### REQUIRED WORK
Using the material below, work out how many lines contain the word "multiple". Reply with the number and nothing more.
++++++++++++++++++++
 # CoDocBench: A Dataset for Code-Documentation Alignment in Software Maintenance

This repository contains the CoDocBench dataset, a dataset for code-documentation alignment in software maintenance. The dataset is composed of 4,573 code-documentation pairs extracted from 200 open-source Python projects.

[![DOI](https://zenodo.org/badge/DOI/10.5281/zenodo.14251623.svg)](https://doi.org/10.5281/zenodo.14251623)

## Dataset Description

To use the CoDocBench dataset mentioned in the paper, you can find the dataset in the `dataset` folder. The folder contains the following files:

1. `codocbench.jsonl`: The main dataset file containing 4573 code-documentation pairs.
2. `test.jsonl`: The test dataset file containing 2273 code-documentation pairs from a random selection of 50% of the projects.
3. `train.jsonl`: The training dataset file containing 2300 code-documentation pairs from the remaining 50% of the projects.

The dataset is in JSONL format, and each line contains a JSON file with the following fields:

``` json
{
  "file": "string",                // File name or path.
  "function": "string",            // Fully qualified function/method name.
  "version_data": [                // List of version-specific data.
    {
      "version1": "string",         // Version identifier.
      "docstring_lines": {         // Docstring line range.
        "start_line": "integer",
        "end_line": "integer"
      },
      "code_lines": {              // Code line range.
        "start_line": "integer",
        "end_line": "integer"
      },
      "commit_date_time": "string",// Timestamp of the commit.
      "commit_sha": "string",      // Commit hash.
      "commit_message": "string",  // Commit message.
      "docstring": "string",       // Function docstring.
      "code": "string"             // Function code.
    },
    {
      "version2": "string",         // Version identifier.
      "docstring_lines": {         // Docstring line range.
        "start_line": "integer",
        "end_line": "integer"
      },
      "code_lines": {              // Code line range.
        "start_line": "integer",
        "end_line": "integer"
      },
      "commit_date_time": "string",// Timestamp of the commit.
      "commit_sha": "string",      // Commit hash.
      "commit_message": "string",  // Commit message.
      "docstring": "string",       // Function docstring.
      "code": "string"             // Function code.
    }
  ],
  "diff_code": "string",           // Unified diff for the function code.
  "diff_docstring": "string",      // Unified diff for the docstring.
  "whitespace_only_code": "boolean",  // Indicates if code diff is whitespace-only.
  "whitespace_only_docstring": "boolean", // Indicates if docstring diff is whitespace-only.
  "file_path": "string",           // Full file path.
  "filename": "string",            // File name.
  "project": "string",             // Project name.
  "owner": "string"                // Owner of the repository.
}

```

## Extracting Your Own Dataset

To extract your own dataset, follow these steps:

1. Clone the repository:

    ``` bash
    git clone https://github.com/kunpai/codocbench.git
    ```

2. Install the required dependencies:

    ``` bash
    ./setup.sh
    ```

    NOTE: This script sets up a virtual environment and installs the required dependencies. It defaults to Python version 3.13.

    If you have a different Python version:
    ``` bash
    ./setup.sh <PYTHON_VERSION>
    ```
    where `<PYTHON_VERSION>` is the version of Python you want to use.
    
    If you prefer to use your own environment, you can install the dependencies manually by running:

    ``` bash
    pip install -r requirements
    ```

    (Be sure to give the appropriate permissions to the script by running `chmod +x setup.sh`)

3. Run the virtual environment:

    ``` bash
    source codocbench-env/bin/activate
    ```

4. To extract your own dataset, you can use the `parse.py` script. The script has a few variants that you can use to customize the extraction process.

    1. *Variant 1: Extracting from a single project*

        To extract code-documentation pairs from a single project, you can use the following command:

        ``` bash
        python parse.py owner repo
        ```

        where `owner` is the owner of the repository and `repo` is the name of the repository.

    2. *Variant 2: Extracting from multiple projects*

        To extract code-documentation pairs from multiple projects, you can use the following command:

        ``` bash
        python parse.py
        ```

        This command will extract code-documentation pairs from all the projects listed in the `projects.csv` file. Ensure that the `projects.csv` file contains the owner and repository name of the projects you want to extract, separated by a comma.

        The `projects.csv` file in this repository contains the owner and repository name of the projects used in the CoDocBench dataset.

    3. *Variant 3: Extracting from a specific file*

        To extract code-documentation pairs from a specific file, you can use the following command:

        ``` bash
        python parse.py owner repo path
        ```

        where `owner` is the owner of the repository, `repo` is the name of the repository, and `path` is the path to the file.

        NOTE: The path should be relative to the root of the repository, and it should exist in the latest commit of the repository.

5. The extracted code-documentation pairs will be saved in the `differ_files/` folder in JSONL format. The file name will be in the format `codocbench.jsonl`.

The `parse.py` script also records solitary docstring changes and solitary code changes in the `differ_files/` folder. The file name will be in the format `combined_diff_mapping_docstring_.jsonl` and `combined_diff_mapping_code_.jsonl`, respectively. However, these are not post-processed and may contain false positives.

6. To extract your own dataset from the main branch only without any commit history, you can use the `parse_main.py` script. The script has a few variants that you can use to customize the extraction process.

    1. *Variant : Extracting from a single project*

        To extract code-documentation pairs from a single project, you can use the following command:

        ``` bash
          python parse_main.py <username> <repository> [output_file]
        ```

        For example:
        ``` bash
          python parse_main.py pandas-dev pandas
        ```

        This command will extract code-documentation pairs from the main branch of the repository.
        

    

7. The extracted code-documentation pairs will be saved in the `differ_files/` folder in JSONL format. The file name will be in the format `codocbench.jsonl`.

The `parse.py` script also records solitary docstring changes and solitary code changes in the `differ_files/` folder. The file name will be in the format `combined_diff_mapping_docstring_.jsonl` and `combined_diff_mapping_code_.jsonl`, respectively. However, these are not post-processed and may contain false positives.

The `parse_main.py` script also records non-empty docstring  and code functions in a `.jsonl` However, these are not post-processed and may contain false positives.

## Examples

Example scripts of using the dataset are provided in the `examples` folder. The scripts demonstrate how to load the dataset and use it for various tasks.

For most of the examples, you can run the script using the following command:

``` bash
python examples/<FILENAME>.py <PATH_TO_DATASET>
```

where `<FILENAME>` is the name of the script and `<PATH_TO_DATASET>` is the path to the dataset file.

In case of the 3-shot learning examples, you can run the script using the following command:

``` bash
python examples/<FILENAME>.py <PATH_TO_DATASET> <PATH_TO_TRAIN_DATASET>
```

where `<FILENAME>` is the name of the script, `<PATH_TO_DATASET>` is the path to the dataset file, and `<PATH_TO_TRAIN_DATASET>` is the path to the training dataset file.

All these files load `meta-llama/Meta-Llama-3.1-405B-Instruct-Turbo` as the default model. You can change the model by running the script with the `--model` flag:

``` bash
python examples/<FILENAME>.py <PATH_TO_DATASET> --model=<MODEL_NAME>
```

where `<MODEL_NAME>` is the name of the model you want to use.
++++++++++++++++++++
### ANSWER SECTION
2